Unless he's using the 9p remote filesystem on WSL (anything accessing the c drive). That would indeed be terribly slow.
The question is how it affects runtime performance. If debug parsers have to decompress the data into memory it instead of mmaping it that could hurt perf if anything prints stacktraces.
I have no thoughts on the solution but I feel the motivation itself is lacking. When discussing target/ size, we need to discuss why its big so we focus on the right problems that will make a meaningful difference. Without that context, I see this only being about reducing the size of what gets distributed, which for myself means I would only want this for release builds so it doesn't impact my debug build times.
Which debuggers should I check for. Is checking for rust provided debuggers (i.e rust-gdb and rust-lldb present in ~/.rustup/toolchains/stable-x86_64-unknown-linux-gnu/bin/) enough ?
One data point: binutils and gdb in Ubuntu 22.04LTS don't support zstd. Based on the package dependencies, it also looks like dwarfdump in Ubuntu 23.10 also doesn't support zstd.
Even with cargo GC this is helpful as the size of libs itself is smaller.
I dont think this is a bad solution for addressing target folder sizes. If am not mistaken rustc driver also uses compressed debug sections. Also there are projects which legit can make use of the above even for debug builds for e.g
with arrow-rs project I am able to save 300mb of space for library only build without tests.
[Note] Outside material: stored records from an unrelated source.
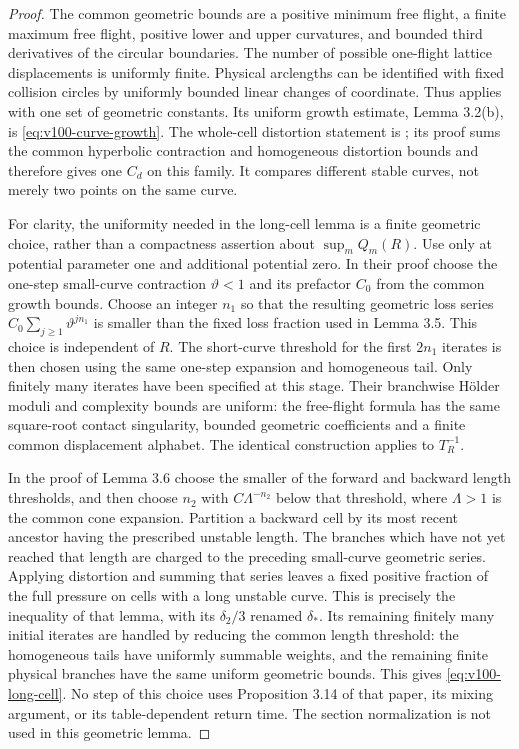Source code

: \begin{proof}
The common geometric bounds are a positive minimum free flight,
a finite maximum free flight, positive lower and upper curvatures,
and bounded third derivatives of the circular boundaries. The
number of possible one-flight lattice displacements is uniformly
finite. Physical arclengths can be identified with fixed collision
circles by uniformly bounded linear changes of coordinate. Thus
\cite[Theorem 2.5 and Remark 2.7]{DZUniform} applies with one set of
geometric constants. Its uniform growth estimate, Lemma 3.2(b), is
\eqref{eq:v100-curve-growth}. The whole-cell distortion statement is
\cite[Lemma 2.2]{BDPressure}; its proof sums the common hyperbolic
contraction and homogeneous distortion bounds and therefore gives
one $C_d$ on this family. It compares different stable curves, not
merely two points on the same curve.

For clarity, the uniformity needed in the long-cell lemma is a
finite geometric choice, rather than a compactness assertion about
$\sup_m Q_m(R)$. Use \cite[Lemmas 3.3, 3.5 and 3.6]{BDPressure}
only at potential parameter one and additional potential zero.
In their proof choose the one-step small-curve contraction
$\vartheta<1$ and its prefactor $C_0$ from the common growth bounds.
Choose an integer $n_1$ so that the resulting geometric loss series
$C_0\sum_{j\ge1}\vartheta^{jn_1}$ is smaller than the fixed loss
fraction used in Lemma 3.5. This choice is independent of $R$.
The short-curve threshold for the first $2n_1$ iterates is then chosen
using the same one-step expansion and homogeneous tail. Only finitely
many iterates have been specified at this stage. Their branchwise
H\"older moduli and complexity bounds are uniform: the free-flight
formula has the same square-root contact singularity, bounded
geometric coefficients and a finite common displacement alphabet.
The identical construction applies to $T_R^{-1}$.

In the proof of Lemma 3.6 choose the smaller of the forward and
backward length thresholds, and then choose $n_2$ with
$C\Lambda^{-n_2}$ below that threshold, where $\Lambda>1$ is the
common cone expansion. Partition a backward cell by its most recent
ancestor having the prescribed unstable length. The branches which
have not yet reached that length are charged to the preceding
small-curve geometric series. Applying distortion and summing that
series leaves a fixed positive fraction of the full pressure on
cells with a long unstable curve. This is precisely the inequality
of that lemma, with its $\delta_2/3$ renamed $\delta_*$. Its remaining
finitely many initial iterates are handled by reducing the common
length threshold: the homogeneous tails have uniformly summable
weights, and the remaining finite physical branches have the same
uniform geometric bounds. This gives \eqref{eq:v100-long-cell}.
No step of this choice uses Proposition 3.14 of that paper, its
mixing argument, or its table-dependent return time. The section normalization is not used in this geometric lemma.
\end{proof}

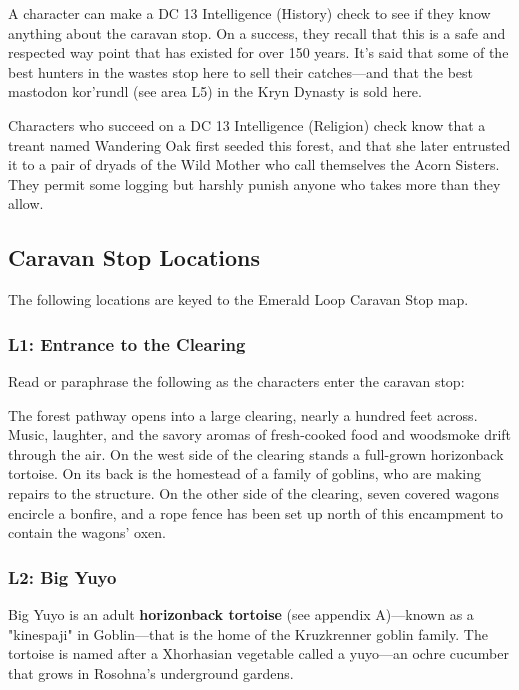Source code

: \documentclass[10pt,a4paper,twoside,bg=print,twocolumn,openany,nodeprecatedcode]{dndbook}
\begin{document}
A character can make a DC 13 Intelligence (History) check to see if they know anything about the caravan stop. On a success, they recall that this is a safe and respected way point that has existed for over 150 years. It's said that some of the best hunters in the wastes stop here to sell their catches—and that the best mastodon kor'rundl (see area L5) in the Kryn Dynasty is sold here.

Characters who succeed on a DC 13 Intelligence (Religion) check know that a treant named Wandering Oak first seeded this forest, and that she later entrusted it to a pair of dryads of the Wild Mother who call themselves the Acorn Sisters. They permit some logging but harshly punish anyone who takes more than they allow.

\subsection{Caravan Stop Locations}
The following locations are keyed to the Emerald Loop Caravan Stop map.

\subsubsection{L1: Entrance to the Clearing}
Read or paraphrase the following as the characters enter the caravan stop:

\begin{DndReadAloud}{}
The forest pathway opens into a large clearing, nearly a hundred feet across. Music, laughter, and the savory aromas of fresh-cooked food and woodsmoke drift through the air. On the west side of the clearing stands a full-grown horizonback tortoise. On its back is the homestead of a family of goblins, who are making repairs to the structure. On the other side of the clearing, seven covered wagons encircle a bonfire, and a rope fence has been set up north of this encampment to contain the wagons' oxen.

\end{DndReadAloud}

\subsubsection{L2: Big Yuyo}
Big Yuyo is an adult \textbf{horizonback tortoise} (see appendix A)—known as a "kinespaji" in Goblin—that is the home of the Kruzkrenner goblin family. The tortoise is named after a Xhorhasian vegetable called a yuyo—an ochre cucumber that grows in Rosohna's underground gardens.
\end{document}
Ouch, my condolences! But that is not really a realistic scenario for most developers any more. Consider also measuring on a machine with an NVME SSD to get the other extreme. My intuition is that the overhead of compression would be a slowdown due to taking CPU cycles from other parts of the build process. The disk interface on a modern PCIE gen4 SSD is insanely fast and I doubt it is the bottleneck.
I see, but we still need to look at both ends of the spectra to determine what is realistic across the world and what the performance impact would be.
Yes, for HDDs for sure. But just measure some different scenarios (or get help doing it if you don't have access to such hardware yourself). That will make a much more solid case when you submit the MCP.
Also consider measuring what the effect is in Github CI on a large rust project with this change. In my experience CI nodes are pretty anemic when it comes to CPU, few CPU cores. But storage seems not that much slower. And CI is also an important use case.
That seems like a showstopper for making this default. Many developers I know of (myself included) use Ubuntu LTS or some other enterprise distro at work. Until tooling in Ubuntu LTS and whatever the relevant version of Red Hat Enterprise Linux is has support I don't see this going anywhere.
(At home I run Arch Linux, so that wouldn't be affected, but yeah I have to use Ubuntu LTS at work.)
No, rust-gdb is a wrapper around the host gdb, so until that has support as well, you can't. I don't know if the plan for rust-lld is to ship it or wrap the host one.
And there is still all the other host tooling like valgrind and perf to consider.
No I'm not confusing them. The linker needs to be able to produce a binary with compressed debug info, and the debuggers need to be able to consume it. Thus both sides need proper support.
If the support isn't there in LTS/Enterprise distros at this time, I don't see this suggested change going anywhere for now.